(SOURCE INFORMATION begins)

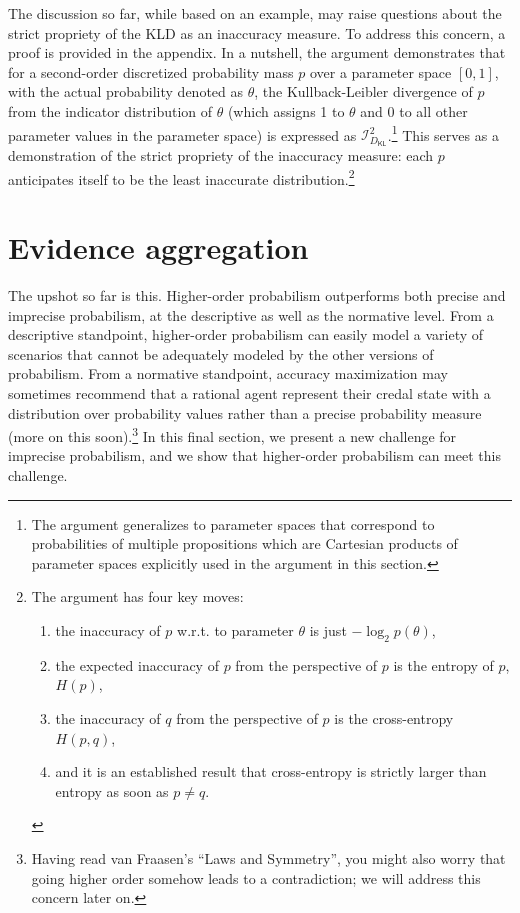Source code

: \documentclass[
  letterpaper,
  DIV=11,
  numbers=noendperiod]{scrartcl}
\newcommand{\dkl}{D_{\mathsf{KL}}} %
\begin{document}
The discussion so far, while based on an example, may raise questions
about the strict propriety of the KLD as an inaccuracy measure. To
address this concern, a proof is provided in the appendix. In a
nutshell, the argument demonstrates that for a second-order discretized
probability mass \(p\) over a parameter space \([0,1]\), with the actual
probability denoted as \(\theta\), the Kullback-Leibler divergence of
\(p\) from the indicator distribution of \(\theta\) (which assigns 1 to
\(\theta\) and 0 to all other parameter values in the parameter space)
is expressed as \(\mathcal{I}_{\dkl}^2\).\footnote{The argument
  generalizes to parameter spaces that correspond to probabilities of
  multiple propositions which are Cartesian products of parameter spaces
  explicitly used in the argument in this section.} This serves as a
demonstration of the strict propriety of the inaccuracy measure: each
\(p\) anticipates itself to be the least inaccurate
distribution.\footnote{ The argument has four key moves:  

   
\begin{enumerate}
\item the inaccuracy of $p$ w.r.t. to parameter $\theta$ is just $- \log_2 p(\theta)$,
\item  the expected inaccuracy of $p$ from the perspective of $p$ is the entropy of $p$, $H(p)$,
\item  the inaccuracy of $q$ from the perspective of $p$ is the cross-entropy $H(p,q)$,
\item and it is an established result that cross-entropy is strictly larger than entropy as soon as $p\neq q$.
  \end{enumerate}
}

\hypertarget{evidence-aggregation}{%
\section{Evidence aggregation}\label{evidence-aggregation}}

The upshot so far is this. Higher-order probabilism outperforms both
precise and imprecise probabilism, at the descriptive as well as the
normative level. From a descriptive standpoint, higher-order probabilism
can easily model a variety of scenarios that cannot be adequately
modeled by the other versions of probabilism. From a normative
standpoint, accuracy maximization may sometimes recommend that a
rational agent represent their credal state with a distribution over
probability values rather than a precise probability
measure
(more on this soon).\footnote{Having read van Fraasen's ``Laws and
  Symmetry'', you might also worry that going higher order somehow leads
  to a contradiction; we will address this concern later on.}
In this final section, we present a new challenge for imprecise
probabilism, and we show that higher-order probabilism can meet this
challenge.
\end{document}
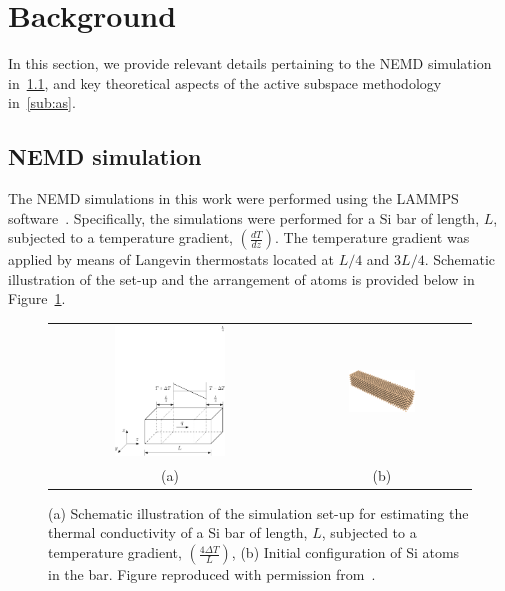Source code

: \section{Background}
\label{sec:bg}

In this section, we provide relevant details pertaining to the NEMD simulation 
in~\ref{sub:nemd}, and key theoretical aspects of the active subspace methodology 
in~\ref{sub:as}.

\subsection{NEMD simulation}
\label{sub:nemd}

The NEMD simulations in this work were performed using the LAMMPS software~\cite{Plimpton:2007}.
Specifically, the simulations were performed for a Si bar of length, $L$, subjected to a temperature gradient, 
$\left(\frac{dT}{dz}\right)$. The temperature gradient was applied by means of Langevin thermostats located
at $L/4$ and $3L/4$. Schematic illustration of the set-up and the arrangement of atoms is provided below in 
Figure~\ref{fig:setup}.
%
\begin{figure}[htbp]
\begin{center}
\begin{tabular}{cc}
  \includegraphics[width=0.48\textwidth]{./Figures/schematic}
  &
  \hspace{3mm}
  \includegraphics[width=0.40\textwidth]{./Figures/Sibar_05}
  \\ (a) & (b)
  \end{tabular}
\caption{(a) Schematic illustration of the simulation set-up for estimating the thermal conductivity of a Si bar of
length, $L$, subjected to a temperature gradient, $\left(\frac{4\Delta T}{L}\right)$, (b) 
Initial configuration of Si atoms in the bar. Figure reproduced with permission 
from~\cite{Vohra:2018a}.}
\label{fig:setup}
\end{center}
\end{figure}

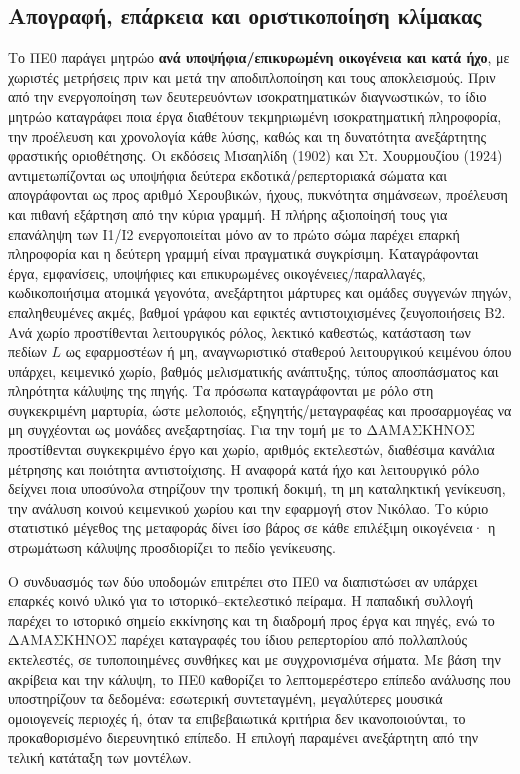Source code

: \documentclass[11pt,a4paper]{article}
\begin{document}
\subsection{Απογραφή, επάρκεια και οριστικοποίηση κλίμακας}\label{app:corpora-gate}

Το ΠΕ0 παράγει μητρώο \textbf{ανά υποψήφια/επικυρωμένη οικογένεια και κατά ήχο}, με χωριστές μετρήσεις πριν και μετά την αποδιπλοποίηση και τους αποκλεισμούς. Πριν από την ενεργοποίηση των δευτερευόντων ισοκρατηματικών διαγνωστικών, το ίδιο μητρώο καταγράφει ποια έργα διαθέτουν τεκμηριωμένη ισοκρατηματική πληροφορία, την προέλευση και χρονολογία κάθε λύσης, καθώς και τη δυνατότητα ανεξάρτητης φραστικής οριοθέτησης. Οι εκδόσεις Μισαηλίδη (1902) και Στ. Χουρμουζίου (1924) αντιμετωπίζονται ως υποψήφια δεύτερα εκδοτικά/ρεπερτοριακά σώματα και απογράφονται ως προς αριθμό Χερουβικών, ήχους, πυκνότητα σημάνσεων, προέλευση και πιθανή εξάρτηση από την κύρια γραμμή. Η πλήρης αξιοποίησή τους για επανάληψη των I1/I2 ενεργοποιείται μόνο αν το πρώτο σώμα παρέχει επαρκή πληροφορία και η δεύτερη γραμμή είναι πραγματικά συγκρίσιμη. Καταγράφονται έργα, εμφανίσεις, υποψήφιες και επικυρωμένες οικογένειες/παραλλαγές, κωδικοποιήσιμα ατομικά γεγονότα, ανεξάρτητοι μάρτυρες και ομάδες συγγενών πηγών, επαληθευμένες ακμές, βαθμοί γράφου και εφικτές αντιστοιχισμένες ζευγοποιήσεις B2. Ανά χωρίο προστίθενται λειτουργικός ρόλος, λεκτικό καθεστώς, κατάσταση των πεδίων $L$ ως εφαρμοστέων ή μη, αναγνωριστικό σταθερού λειτουργικού κειμένου όπου υπάρχει, κειμενικό χωρίο, βαθμός μελισματικής ανάπτυξης, τύπος αποσπάσματος και πληρότητα κάλυψης της πηγής. Τα πρόσωπα καταγράφονται με ρόλο στη συγκεκριμένη μαρτυρία, ώστε μελοποιός, εξηγητής/μεταγραφέας και προσαρμογέας να μη συγχέονται ως μονάδες ανεξαρτησίας. Για την τομή με το ΔΑΜΑΣΚΗΝΟΣ προστίθενται συγκεκριμένο έργο και χωρίο, αριθμός εκτελεστών, διαθέσιμα κανάλια μέτρησης και ποιότητα αντιστοίχισης. Η αναφορά κατά ήχο και λειτουργικό ρόλο δείχνει ποια υποσύνολα στηρίζουν την τροπική δοκιμή, τη μη καταληκτική γενίκευση, την ανάλυση κοινού κειμενικού χωρίου και την εφαρμογή στον Νικόλαο. Το κύριο στατιστικό μέγεθος της μεταφοράς δίνει ίσο βάρος σε κάθε επιλέξιμη οικογένεια· η στρωμάτωση κάλυψης προσδιορίζει το πεδίο γενίκευσης.

Ο συνδυασμός των δύο υποδομών επιτρέπει στο ΠΕ0 να διαπιστώσει αν υπάρχει επαρκές κοινό υλικό για το ιστορικό--εκτελεστικό πείραμα. Η παπαδική συλλογή παρέχει το ιστορικό σημείο εκκίνησης και τη διαδρομή προς έργα και πηγές, ενώ το ΔΑΜΑΣΚΗΝΟΣ παρέχει καταγραφές του ίδιου ρεπερτορίου από πολλαπλούς εκτελεστές, σε τυποποιημένες συνθήκες και με συγχρονισμένα σήματα. Με βάση την ακρίβεια και την κάλυψη, το ΠΕ0 καθορίζει το λεπτομερέστερο επίπεδο ανάλυσης που υποστηρίζουν τα δεδομένα: εσωτερική συντεταγμένη, μεγαλύτερες μουσικά ομοιογενείς περιοχές ή, όταν τα επιβεβαιωτικά κριτήρια δεν ικανοποιούνται, το προκαθορισμένο διερευνητικό επίπεδο. Η επιλογή παραμένει ανεξάρτητη από την τελική κατάταξη των μοντέλων.
\end{document}
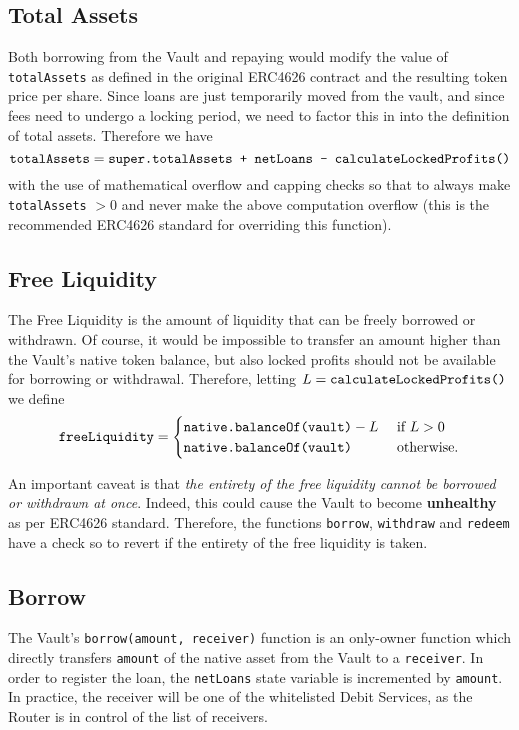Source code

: \documentclass[a4paper,10 pt]{article}
\theoremstyle{definition}
\begin{document}
\subsection{Total Assets}\label{totalAssetsSub}

Both borrowing from the Vault and repaying would modify the value of \verb|totalAssets| as defined in the original ERC4626 contract and the resulting token price per share. Since loans are just temporarily moved from the vault, and since fees need to undergo a locking period, we need to factor this in into the definition of total assets. Therefore we have $$\verb|totalAssets| = \verb|super.totalAssets + netLoans - calculateLockedProfits()|$$ with the use of mathematical overflow and capping checks so that to always make \verb|totalAssets| $> 0$ and never make the above computation overflow (this is the recommended ERC4626 standard for overriding this function).

\subsection{Free Liquidity}\label{freeLiquidity}

The Free Liquidity is the amount of liquidity that can be freely borrowed or withdrawn. Of course, it would be impossible to transfer an amount higher than the Vault's native token balance, but also locked profits should not be available for borrowing or withdrawal. Therefore, letting $L = \verb|calculateLockedProfits()|$ we define
$$\verb|freeLiquidity| = \begin{cases}
\verb|native.balanceOf(vault)| - L &\text{ if } L > 0 \\

\verb|native.balanceOf(vault)| &\text{ otherwise}.
\end{cases} $$

An important caveat is that {\it the entirety of the free liquidity cannot be borrowed or withdrawn at once}. Indeed, this could cause the Vault to become {\bf unhealthy} as per ERC4626 standard. Therefore, the functions \verb|borrow|, \verb|withdraw| and \verb|redeem| have a check so to revert if the entirety of the free liquidity is taken. 
\subsection{Borrow}\label{borrowSub}

The Vault's \verb|borrow(amount, receiver)| function is an only-owner function which directly transfers \verb|amount| of the native asset from the Vault to a \verb|receiver|. In order to register the loan, the \verb|netLoans| state variable is incremented by \verb|amount|. In practice, the receiver will be one of the whitelisted Debit Services, as the Router is in control of the list of receivers.
\end{document}
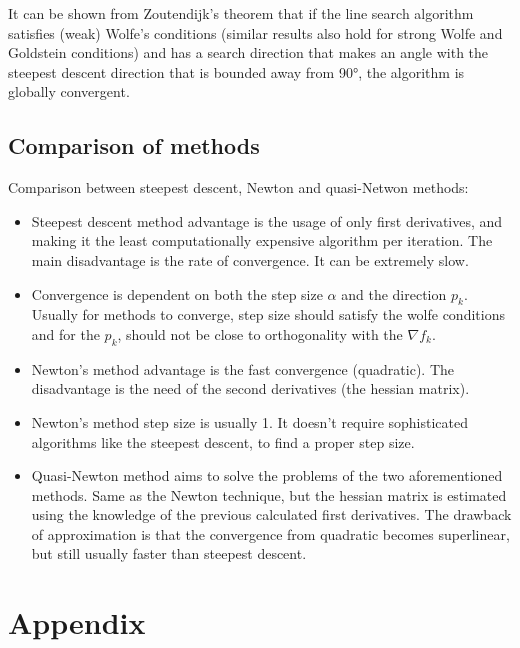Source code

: \documentclass[a4paper,11pt]{article}
\numberwithin{equation}{section} %
\begin{document}
It can be shown from Zoutendijk's theorem that if the line search algorithm satisfies (weak) Wolfe's conditions (similar results also hold for strong Wolfe and Goldstein conditions) and has a search direction that makes an angle with the steepest descent direction that is bounded away from 90°, the algorithm is globally convergent. 

\subsection{Comparison of methods}

Comparison between steepest descent, Newton and quasi-Netwon methods:

\begin{itemize}
    \item Steepest descent method advantage is the usage of only first derivatives, and making it the least computationally expensive algorithm per iteration. The main disadvantage is the rate of convergence. It can be extremely slow.

    \item Convergence is dependent on both the step size $\alpha$ and the direction $p_k$. Usually for methods to converge, step size should satisfy the wolfe conditions and for the $p_k$, should not be close to orthogonality with the $\nabla f_k$.
    
    \item Newton's method advantage is the fast convergence (quadratic). The disadvantage is the need of the second derivatives (the hessian matrix). 
    
    \item Newton's method step size is usually 1. It doesn't require sophisticated algorithms like the steepest descent, to find a proper step size.
    
    \item Quasi-Newton method aims to solve the problems of the two aforementioned methods. Same as the Newton technique, but the hessian matrix is estimated using the knowledge of the previous calculated first derivatives. The drawback of approximation is that the convergence from quadratic becomes superlinear, but still usually faster than steepest descent.
    
\end{itemize}

\label{appendix}
\section{Appendix}






\end{document}
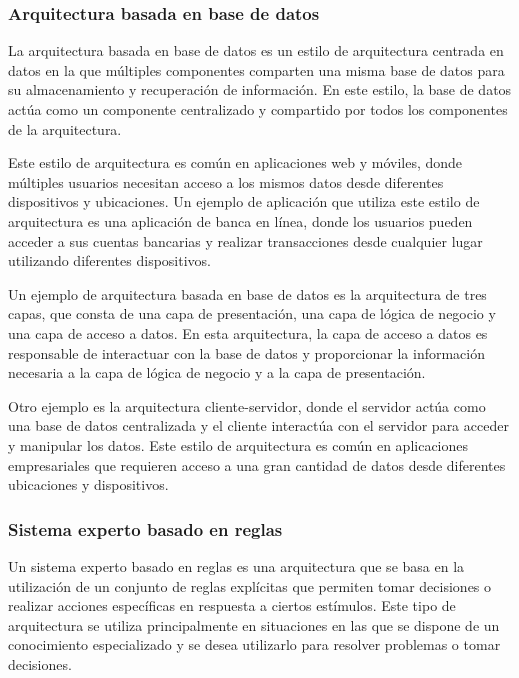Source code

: \documentclass[executivepaper]{article}
\begin{document}
\subsubsection*{Arquitectura basada en base de datos}

La arquitectura basada en base de datos es un estilo de arquitectura centrada en datos en la que múltiples componentes comparten una misma base de datos para su almacenamiento y recuperación de información. En este estilo, la base de datos actúa como un componente centralizado y compartido por todos los componentes de la arquitectura.

Este estilo de arquitectura es común en aplicaciones web y móviles, donde múltiples usuarios necesitan acceso a los mismos datos desde diferentes dispositivos y ubicaciones. Un ejemplo de aplicación que utiliza este estilo de arquitectura es una aplicación de banca en línea, donde los usuarios pueden acceder a sus cuentas bancarias y realizar transacciones desde cualquier lugar utilizando diferentes dispositivos.

Un ejemplo de arquitectura basada en base de datos es la arquitectura de tres capas, que consta de una capa de presentación, una capa de lógica de negocio y una capa de acceso a datos. En esta arquitectura, la capa de acceso a datos es responsable de interactuar con la base de datos y proporcionar la información necesaria a la capa de lógica de negocio y a la capa de presentación.

Otro ejemplo es la arquitectura cliente-servidor, donde el servidor actúa como una base de datos centralizada y el cliente interactúa con el servidor para acceder y manipular los datos. Este estilo de arquitectura es común en aplicaciones empresariales que requieren acceso a una gran cantidad de datos desde diferentes ubicaciones y dispositivos.

\subsubsection*{Sistema experto basado en reglas}

Un sistema experto basado en reglas es una arquitectura que se basa en la utilización de un conjunto de reglas explícitas que permiten tomar decisiones o realizar acciones específicas en respuesta a ciertos estímulos. Este tipo de arquitectura se utiliza principalmente en situaciones en las que se dispone de un conocimiento especializado y se desea utilizarlo para resolver problemas o tomar decisiones.
\end{document}
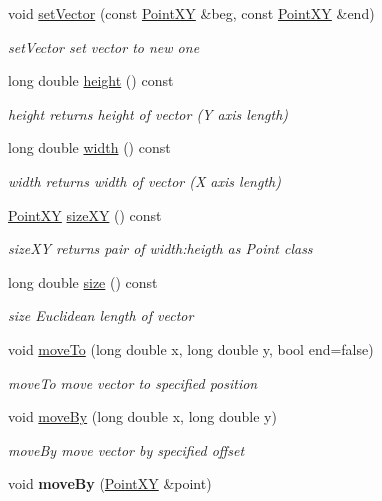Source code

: \begin{DoxyCompactItemize}
\item 
void \hyperlink{classVectorXY_a8ba83cb02ebe32672926abac17ab174e}{set\+Vector} (const \hyperlink{classPointXY}{Point\+X\+Y} \&beg, const \hyperlink{classPointXY}{Point\+X\+Y} \&end)
\begin{DoxyCompactList}\small\item\em set\+Vector set vector to new one \end{DoxyCompactList}\item 
long double \hyperlink{classVectorXY_adb8b4da2bd2d7383af3973d6daa95b53}{height} () const 
\begin{DoxyCompactList}\small\item\em height returns height of vector (Y axis length) \end{DoxyCompactList}\item 
long double \hyperlink{classVectorXY_ada8c272d3a9f8aab0b6af4cd15763d23}{width} () const 
\begin{DoxyCompactList}\small\item\em width returns width of vector (X axis length) \end{DoxyCompactList}\item 
\hyperlink{classPointXY}{Point\+X\+Y} \hyperlink{classVectorXY_a0f1457e18bad227f3e06b5b3ca37f0b7}{size\+X\+Y} () const 
\begin{DoxyCompactList}\small\item\em size\+X\+Y returns pair of width\+:heigth as Point class \end{DoxyCompactList}\item 
long double \hyperlink{classVectorXY_aa7aa129411aaeb43a1b89084c2af5da8}{size} () const 
\begin{DoxyCompactList}\small\item\em size Euclidean length of vector \end{DoxyCompactList}\item 
void \hyperlink{classVectorXY_a85281070287140c27325ad11e7198840}{move\+To} (long double x, long double y, bool end=false)
\begin{DoxyCompactList}\small\item\em move\+To move vector to specified position \end{DoxyCompactList}\item 
void \hyperlink{classVectorXY_a27649ddf218ed91b6c38e9ccee45a637}{move\+By} (long double x, long double y)
\begin{DoxyCompactList}\small\item\em move\+By move vector by specified offset \end{DoxyCompactList}\item 
\hypertarget{classVectorXY_a10fb6ca1d0a636852eff2f753b619ac8}{}void {\bfseries move\+By} (\hyperlink{classPointXY}{Point\+X\+Y} \&point)\label{classVectorXY_a10fb6ca1d0a636852eff2f753b619ac8}


\end{DoxyCompactItemize}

(SOURCE INFORMATION ends)

WHAT TO DO =
Copy range, inclusive: the line holding "about the strict" to the line holding "is expressed as". Reproduce exactly those lines of the records above and no others.

RESPONSE FOR THIS EXERCISE =
about the strict propriety of the KLD as an inaccuracy measure. To
address this concern, a proof is provided in the appendix. In a
nutshell, the argument demonstrates that for a second-order discretized
probability mass \(p\) over a parameter space \([0,1]\), with the actual
probability denoted as \(\theta\), the Kullback-Leibler divergence of
\(p\) from the indicator distribution of \(\theta\) (which assigns 1 to
\(\theta\) and 0 to all other parameter values in the parameter space)
is expressed as \(\mathcal{I}_{\dkl}^2\).\footnote{The argument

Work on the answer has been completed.